More Economic Freedom in World (But Not in U.S.)

FreedomIndexTable2011.jpgSource of table: online version of the WSJ article quoted and cited below.

(p. A15) Riots in Greece and France! An IMF bailout for Ireland! The Euro under threat! A new government in London! Tea parties in America! Is it the end of capitalism? Many were predicting just that last year.
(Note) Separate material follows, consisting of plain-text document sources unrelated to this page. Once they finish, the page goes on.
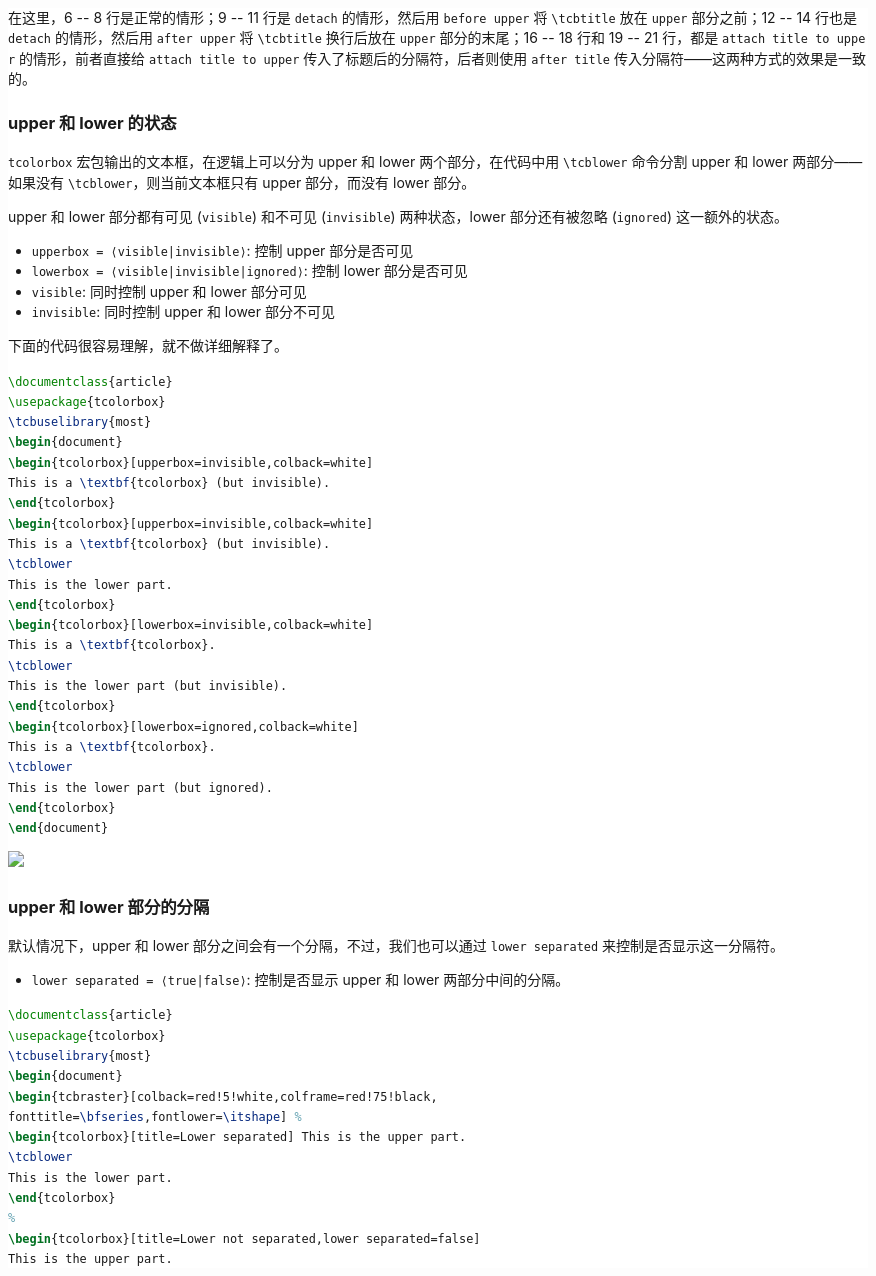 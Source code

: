 在这里，6 -- 8 行是正常的情形；9 -- 11 行是 `detach` 的情形，然后用 `before upper` 将 `\tcbtitle` 放在 `upper` 部分之前；12 -- 14 行也是 `detach` 的情形，然后用 `after upper` 将 `\tcbtitle` 换行后放在 `upper` 部分的末尾；16 -- 18 行和 19 -- 21 行，都是 `attach title to upper` 的情形，前者直接给 `attach title to upper` 传入了标题后的分隔符，后者则使用 `after title` 传入分隔符——这两种方式的效果是一致的。

### upper 和 lower 的状态

`tcolorbox` 宏包输出的文本框，在逻辑上可以分为 upper 和 lower 两个部分，在代码中用 `\tcblower` 命令分割 upper 和 lower 两部分——如果没有 `\tcblower`，则当前文本框只有 upper 部分，而没有 lower 部分。

upper 和 lower 部分都有可见 (`visible`) 和不可见 (`invisible`) 两种状态，lower 部分还有被忽略 (`ignored`) 这一额外的状态。

* `upperbox = ⟨visible|invisible⟩`: 控制 upper 部分是否可见
* `lowerbox = ⟨visible|invisible|ignored⟩`: 控制 lower 部分是否可见
* `visible`: 同时控制 upper 和 lower 部分可见
* `invisible`: 同时控制 upper 和 lower 部分不可见

下面的代码很容易理解，就不做详细解释了。

```tex tcb-visible.tex
\documentclass{article}
\usepackage{tcolorbox}
\tcbuselibrary{most}
\begin{document}
\begin{tcolorbox}[upperbox=invisible,colback=white]
This is a \textbf{tcolorbox} (but invisible).
\end{tcolorbox}
\begin{tcolorbox}[upperbox=invisible,colback=white]
This is a \textbf{tcolorbox} (but invisible).
\tcblower
This is the lower part.
\end{tcolorbox}
\begin{tcolorbox}[lowerbox=invisible,colback=white]
This is a \textbf{tcolorbox}.
\tcblower
This is the lower part (but invisible).
\end{tcolorbox}
\begin{tcolorbox}[lowerbox=ignored,colback=white]
This is a \textbf{tcolorbox}.
\tcblower
This is the lower part (but ignored).
\end{tcolorbox}
\end{document}
```

![](/uploads/images/LaTeX/tcb-visible.png)

### upper 和 lower 部分的分隔

默认情况下，upper 和 lower 部分之间会有一个分隔，不过，我们也可以通过 `lower separated` 来控制是否显示这一分隔符。

* `lower separated = ⟨true|false⟩`: 控制是否显示 upper 和 lower 两部分中间的分隔。

```tex tcb-lower-separated.tex
\documentclass{article}
\usepackage{tcolorbox}
\tcbuselibrary{most}
\begin{document}
\begin{tcbraster}[colback=red!5!white,colframe=red!75!black,
fonttitle=\bfseries,fontlower=\itshape] %
\begin{tcolorbox}[title=Lower separated] This is the upper part.
\tcblower
This is the lower part.
\end{tcolorbox}
%
\begin{tcolorbox}[title=Lower not separated,lower separated=false]
This is the upper part.
```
The 2011 Index of Economic Freedom, released today by the Heritage Foundation and The Wall Street Journal, tells a different story. The Index records countries’ commitment to the free enterprise/capitalist system by measuring 10 categories of economic freedom: fiscal soundness and openness to trade and investment, government size, business and labor regulation, property rights, corruption, monetary stability and financial competition.
The good news this year? One hundred and seventeen countries, mainly developing and emerging market economies, improved their scores, and the average level of economic freedom around the world improved by about a third of a point on the Index’s 0 to 100 scale.
. . .
For the U.S. and the U.K., the Index of Economic Freedom confirms what those countries’ voters already knew, that there is an urgent need for real change. The U.S. dropped to ninth place in the 2011 Index from eighth (its lowest economic freedom score in a decade), and the UK fell all the way to 16th place from 11th.

For the full commentary, see:
TERRY MILLER. “The U.S. Loses Ground on Economic Freedom.” The Wall Street Journal (Weds., JANUARY 12, 2011): A15.
(Note: ellipsis added.)
(Note: the last sentence quoted above is the slightly more informative print version rather than the slightly less informative online version.)